Questa ADMS is adaptable to emerging SoC designs and methodologies. Using Questa ADMS with mixed-signal-on-top topology from schematic-driven environments allows the verification of larger mixed-signal designs that suffers from large analog contents. Verifying these designs with SPICE-on-top topology would suffer performance degradation and would limit design capacity, especially on the analog side. Supporting this topology in Questa ADMS is easily done since it supports all analog and digital languages as well as AMS languages.

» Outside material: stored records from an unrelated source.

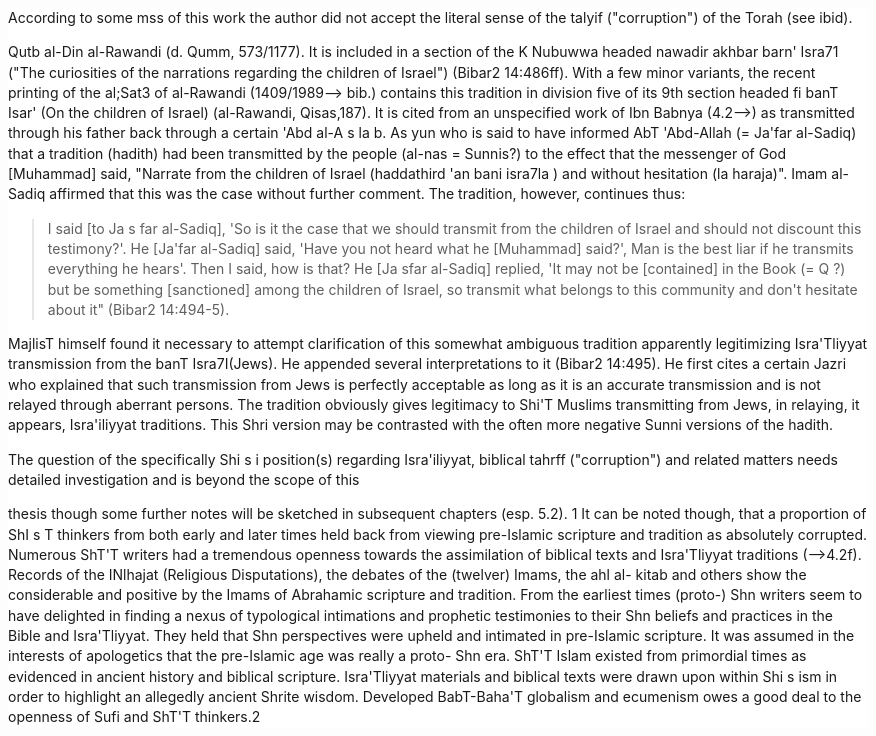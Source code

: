 According to some mss of this work the author did not accept the literal sense of the talyif
("corruption") of the Torah (see ibid).

Qutb al-Din al-Rawandi (d. Qumm, 573/1177). It is included in a section of the K Nubuwwa
headed nawadir akhbar barn' Isra71 ("The curiosities of the narrations regarding the children of
Israel") (Bibar2 14:486ff). With a few minor variants, the recent printing of the al;Sat3 of al-Rawandi
(1409/1989—> bib.) contains this tradition in division five of its 9th section headed fi banT Isar'
(On the children of Israel) (al-Rawandi, Qisas,187). It is cited from an unspecified work of Ibn
Babnya (4.2-->) as transmitted through his father back through a certain 'Abd al-A s la b. As yun who
is said to have informed AbT 'Abd-Allah (= Ja'far al-Sadiq) that a tradition (hadith) had been
transmitted by the people (al-nas = Sunnis?) to the effect that the messenger of God [Muhammad]
said, "Narrate from the children of Israel (haddathird 'an bani isra7la ) and without hesitation (la
haraja)". Imam al-Sadiq affirmed that this was the case without further comment. The tradition,
however, continues thus:

> I said [to Ja s far al-Sadiq], 'So is it the case that we should transmit from the children
> of Israel and should not discount this testimony?'. He [Ja'far al-Sadiq] said, 'Have
> you not heard what he [Muhammad] said?', Man is the best liar if he transmits
> everything he hears'. Then I said, how is that? He [Ja sfar al-Sadiq] replied, 'It may
> not be [contained] in the Book (= Q ?) but be something [sanctioned] among the
> children of Israel, so transmit what belongs to this community and don't hesitate
about it" (Bibar2 14:494-5).

MajlisT himself found it necessary to attempt clarification of this somewhat ambiguous
tradition apparently legitimizing Isra'Tliyyat transmission from the banT Isra7I(Jews). He appended
several interpretations to it (Bibar2 14:495). He first cites a certain Jazri who explained that such
transmission from Jews is perfectly acceptable as long as it is an accurate transmission and is not
relayed through aberrant persons. The tradition obviously gives legitimacy to Shi'T Muslims
transmitting from Jews, in relaying, it appears, Isra'iliyyat traditions. This Shri version may be
contrasted with the often more negative Sunni versions of the hadith.

The question of the specifically Shi s i position(s) regarding Isra'iliyyat, biblical tahrff
("corruption") and related matters needs detailed investigation and is beyond the scope of this

thesis though some further notes will be sketched in subsequent chapters (esp. 5.2). 1 It can be
noted though, that a proportion of ShI s T thinkers from both early and later times held back from
viewing pre-Islamic scripture and tradition as absolutely corrupted. Numerous ShT'T writers had
a tremendous openness towards the assimilation of biblical texts and Isra'Tliyyat traditions (—>4.2f).
Records of the INlhajat (Religious Disputations), the debates of the (twelver) Imams, the ahl al-
kitab and others show the considerable and positive by the Imams of Abrahamic scripture and
tradition. From the earliest times (proto-) Shn writers seem to have delighted in finding a nexus
of typological intimations and prophetic testimonies to their Shn beliefs and practices in the Bible
and Isra'Tliyyat. They held that Shn perspectives were upheld and intimated in pre-Islamic
scripture. It was assumed in the interests of apologetics that the pre-Islamic age was really a proto-
Shn era. ShT'T Islam existed from primordial times as evidenced in ancient history and biblical
scripture. Isra'Tliyyat materials and biblical texts were drawn upon within Shi s ism in order to
highlight an allegedly ancient Shrite wisdom. Developed BabT-Baha'T globalism and ecumenism
owes a good deal to the openness of Sufi and ShT'T thinkers.2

Questa ADMS supports virtually all analog and digital languages as well as AMS languages, thus supporting true mixed hierarchies and Sandwich Structures. This flexible architecture allows early design exploration with top-down design approach that can be easily and systematically reconfigured based on the design phase. Questa ADMS also offers 2 types of integrations with Matlab/Simulink that covers the needs for both Analog-centric designs as well as Digital-centric designs.
Improve Analog Verification Quality
Questa ADMS improves Analog verification using the following features:
- Can be used with various SPICE engines: Eldo Classic (SPICE), Eldo Premier (Faster-SPICE) and ADiT (Fast- SPICE) to optimize the performance/accuracy tradeoff
- Built-in optimizer: optimize transistor size based on goals
- Smart Monte Carlo Analysis that converges to user specifications
Extend Digital Domain to AMS Domain
Questa ADMS extends the digital capabilities to the analog and mixed-signal domains:
- Intelligent interface elements management (insertion, power-aware)
- Automatic detection of the analog/digital boundary and allows the user to define criteria for signal mapping
- Support bi-directional ports, solving both sides of a mixed-signal net
- Support power and signal connections used in Power-Aware simulations
- Apply OVM/UVM methodology to mixed-signal domain
- Adding support for analog blocks at the monitor/driver/responder level
- Extending SystemVerilog binding to the mixed-signal domain
- Questa ADMS Bind extends the SystemVerilog Binding capability to the mixed-signal domain by supporting SPICE, Verilog-AMS and VHDL-AMS as the binding target
- Net Spy tasks/ procedures for consistent probing
- Monitor hierarchical objects in VHDL, VHDL-AMS, Verilog, Verilog-AMS and SPICE
- AMS extension to Questa unified coverage database (UCDB)
- Dynamic control of module-level analog precision that can divide a simulation into time windows and allow the user to specify different accuracy parameters in each window
- Interrogating mixed-signal nets by displaying information regarding inserted boundary elements, digital drivers and analog currents associated with the net
- Abstract analog with real number modeling from VHDL, SystemVerilog and Verilog-AMS
- Support for the SystemVerilog Assertion (SVA) sub-language
Analog/Mixed-Signal design and verification is becoming a major challenge in SoC design and requires an increasing amount of dedicated and costly resources. Good engineering has a balance between top-down and bottom-up design approaches but there should generally be a bias towards top-down because the ultimate goal is to meet the system requirements since the balancing force is feasibility. A mixed-signal-on-top topology can be considered as a generalized approach that offers more flexibility than the other two topologies while allowing the user to meet the necessary requirements.
Questa ADMS can be adapted in various topologies supporting the available methodologies with little or no impact on design flow, including analog-on-top, digital-on-top and mixed-signal-on-top topologies. It offers capabilities to help improve the productivity mixed-signal verification flows.